◆ Directions: Among the entries that follow, find the lines containing the string "will" and copy them.

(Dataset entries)
▼

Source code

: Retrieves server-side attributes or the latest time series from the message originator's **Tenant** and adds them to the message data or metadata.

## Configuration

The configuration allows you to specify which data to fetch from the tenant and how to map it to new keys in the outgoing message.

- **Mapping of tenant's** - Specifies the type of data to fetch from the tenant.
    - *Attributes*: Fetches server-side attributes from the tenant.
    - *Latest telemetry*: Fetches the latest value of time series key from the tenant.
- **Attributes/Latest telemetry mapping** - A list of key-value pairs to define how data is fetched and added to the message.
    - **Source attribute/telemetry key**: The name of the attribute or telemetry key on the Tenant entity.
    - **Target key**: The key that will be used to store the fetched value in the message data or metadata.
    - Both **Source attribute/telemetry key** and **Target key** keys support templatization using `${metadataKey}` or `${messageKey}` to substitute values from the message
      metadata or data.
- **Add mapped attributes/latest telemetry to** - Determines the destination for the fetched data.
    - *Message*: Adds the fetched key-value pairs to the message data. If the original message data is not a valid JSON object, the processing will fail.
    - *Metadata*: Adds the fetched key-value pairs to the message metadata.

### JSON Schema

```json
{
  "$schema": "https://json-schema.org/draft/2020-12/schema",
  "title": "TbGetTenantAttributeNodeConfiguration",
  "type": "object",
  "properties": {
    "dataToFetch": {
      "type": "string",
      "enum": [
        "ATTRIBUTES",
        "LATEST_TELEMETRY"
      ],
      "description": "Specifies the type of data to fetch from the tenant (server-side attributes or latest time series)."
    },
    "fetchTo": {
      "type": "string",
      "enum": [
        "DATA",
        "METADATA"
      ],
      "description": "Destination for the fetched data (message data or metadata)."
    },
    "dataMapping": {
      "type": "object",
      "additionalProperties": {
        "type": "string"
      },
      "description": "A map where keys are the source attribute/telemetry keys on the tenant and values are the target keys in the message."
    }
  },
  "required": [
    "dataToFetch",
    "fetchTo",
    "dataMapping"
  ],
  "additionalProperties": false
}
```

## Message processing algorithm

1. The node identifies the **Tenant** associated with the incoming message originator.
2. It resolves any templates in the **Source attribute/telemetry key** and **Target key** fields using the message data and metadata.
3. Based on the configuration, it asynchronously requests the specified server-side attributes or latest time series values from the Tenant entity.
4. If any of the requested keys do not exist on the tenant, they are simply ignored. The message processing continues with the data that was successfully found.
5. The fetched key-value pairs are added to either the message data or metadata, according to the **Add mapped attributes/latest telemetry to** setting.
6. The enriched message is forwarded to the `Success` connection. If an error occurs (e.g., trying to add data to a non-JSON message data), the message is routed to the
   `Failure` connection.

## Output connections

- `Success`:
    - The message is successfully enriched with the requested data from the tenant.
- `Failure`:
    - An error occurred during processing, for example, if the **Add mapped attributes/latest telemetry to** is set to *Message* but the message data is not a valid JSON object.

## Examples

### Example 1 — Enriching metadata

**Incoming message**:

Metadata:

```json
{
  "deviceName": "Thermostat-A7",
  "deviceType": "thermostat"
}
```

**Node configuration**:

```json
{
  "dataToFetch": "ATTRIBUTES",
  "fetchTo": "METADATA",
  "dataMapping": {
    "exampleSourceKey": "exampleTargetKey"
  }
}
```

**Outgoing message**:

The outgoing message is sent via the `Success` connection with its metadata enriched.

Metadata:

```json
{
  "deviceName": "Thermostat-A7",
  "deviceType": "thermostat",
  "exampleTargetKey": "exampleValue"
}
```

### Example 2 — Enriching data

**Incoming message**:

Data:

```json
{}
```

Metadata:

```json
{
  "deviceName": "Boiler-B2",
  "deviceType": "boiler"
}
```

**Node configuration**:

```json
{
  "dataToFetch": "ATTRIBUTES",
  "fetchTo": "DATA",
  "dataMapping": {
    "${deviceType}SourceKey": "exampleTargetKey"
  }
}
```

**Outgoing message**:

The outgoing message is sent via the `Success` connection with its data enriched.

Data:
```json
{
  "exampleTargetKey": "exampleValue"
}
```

▲

◆ Response to the exercise:
    - **Target key**: The key that will be used to store the fetched value in the message data or metadata.
    - *Message*: Adds the fetched key-value pairs to the message data. If the original message data is not a valid JSON object, the processing will fail.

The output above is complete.